The Secretary of State to the Consul General at Sydney (Caldwell)

Your January 8 noon. Please communicate in substance the following to the Prime Minister:

“The Government of the United States has been greatly interested in the proposals contained in your communication dated June 4, 1934,3 and has given careful consideration to their details in an effort to determine whether the proposals could fit into the program of negotiations as begun by the United States.

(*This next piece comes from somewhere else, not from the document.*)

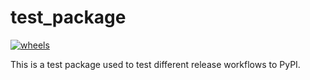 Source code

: # test_package

[![wheels](https://github.com/JeanChristopheMorinPerso/test_package/actions/workflows/wheels.yaml/badge.svg)](https://github.com/JeanChristopheMorinPerso/test_package/actions/workflows/wheels.yaml)

This is a test package used to test different release workflows to PyPI.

“Far from diverting trade from one country to another, this program has as its chief purpose the opening up of world trade by lessening generally the obstacles to trade. In this way it is hoped to increase the flow of goods both ways between the United States and other countries. It would leave trade balances to be effected in the natural roundabout fashion as in the past. It was planned for the United States to begin its program of negotiations with countries whose products were not so directly competitive with its own, and under this plan several agreements are in progress, with some in their final stages. The conclusion of these agreements is predicated upon [Page 10] the assumption that the tariff reductions made by the United States will be extended to all countries which do not discriminate against it. While the first set of agreements will not cover a large number of products in which Australia is interested, as the program progresses it will probably be found that certain Australian products, by reason of this generalization, will be placed in a more favorable position. It would follow that the total of exports from Australia to the United States would show an increase. It is the feeling of the United States Government that by thus without compensation (other than reciprocal most favored nation treatment) opening up its markets for the less competitive products of some countries, there might later on be found a better basis for negotiating with them respecting the more competitive products.

[“] In the meantime it is hoped that the Australian Government will have a full appreciation of the broad economic principles and policies, contained in the Montevideo resolutions4 to restore international trade, which underlie and are basic to this Government’s program, and will cooperate with this government in its effort to play its part in bringing about a progressive removal of trade barriers throughout the world. Such program if carried out simultaneously by the important nations will very much increase both Australian trade and ours.

“You may rest assured that your proposals will have the continued interest of the United States Government, which, as soon as domestic agricultural conditions permit, will be glad to re-examine them in the light of the new conditions.”

Hull
  1. For summary, see unnumbered telegram of June 5, 1934, 4 p.m. from the Consul General at Sydney, ibid., p. 841.
  2. For correspondence concerning the Seventh International Conference of American States, held at Montevideo, December 3–26, 1933, see Foreign Relations, 1933, vol. iv, pp. 1 ff.